- **What to do**:
Would you please copy every line from the records that contains the word "service"?

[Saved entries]
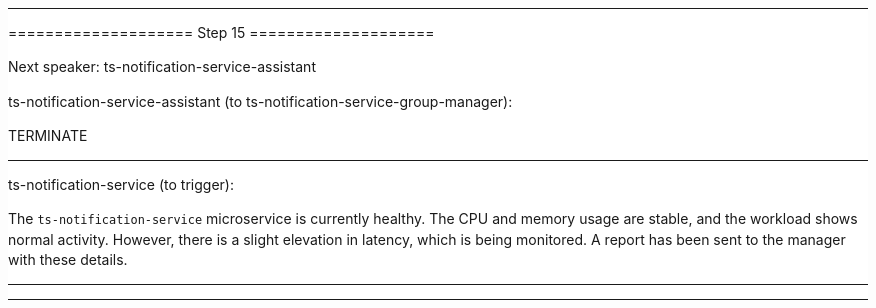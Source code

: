 
--------------------------------------------------------------------------------
==================== Step 15 ====================

Next speaker: ts-notification-service-assistant

ts-notification-service-assistant (to ts-notification-service-group-manager):

TERMINATE

--------------------------------------------------------------------------------
ts-notification-service (to trigger):

The `ts-notification-service` microservice is currently healthy. The CPU and memory usage are stable, and the workload shows normal activity. However, there is a slight elevation in latency, which is being monitored. A report has been sent to the manager with these details.

--------------------------------------------------------------------------------
****************************************************************************************************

- **Written reply**:
Next speaker: ts-notification-service-assistant
ts-notification-service-assistant (to ts-notification-service-group-manager):
ts-notification-service (to trigger):
The `ts-notification-service` microservice is currently healthy. The CPU and memory usage are stable, and the workload shows normal activity. However, there is a slight elevation in latency, which is being monitored. A report has been sent to the manager with these details.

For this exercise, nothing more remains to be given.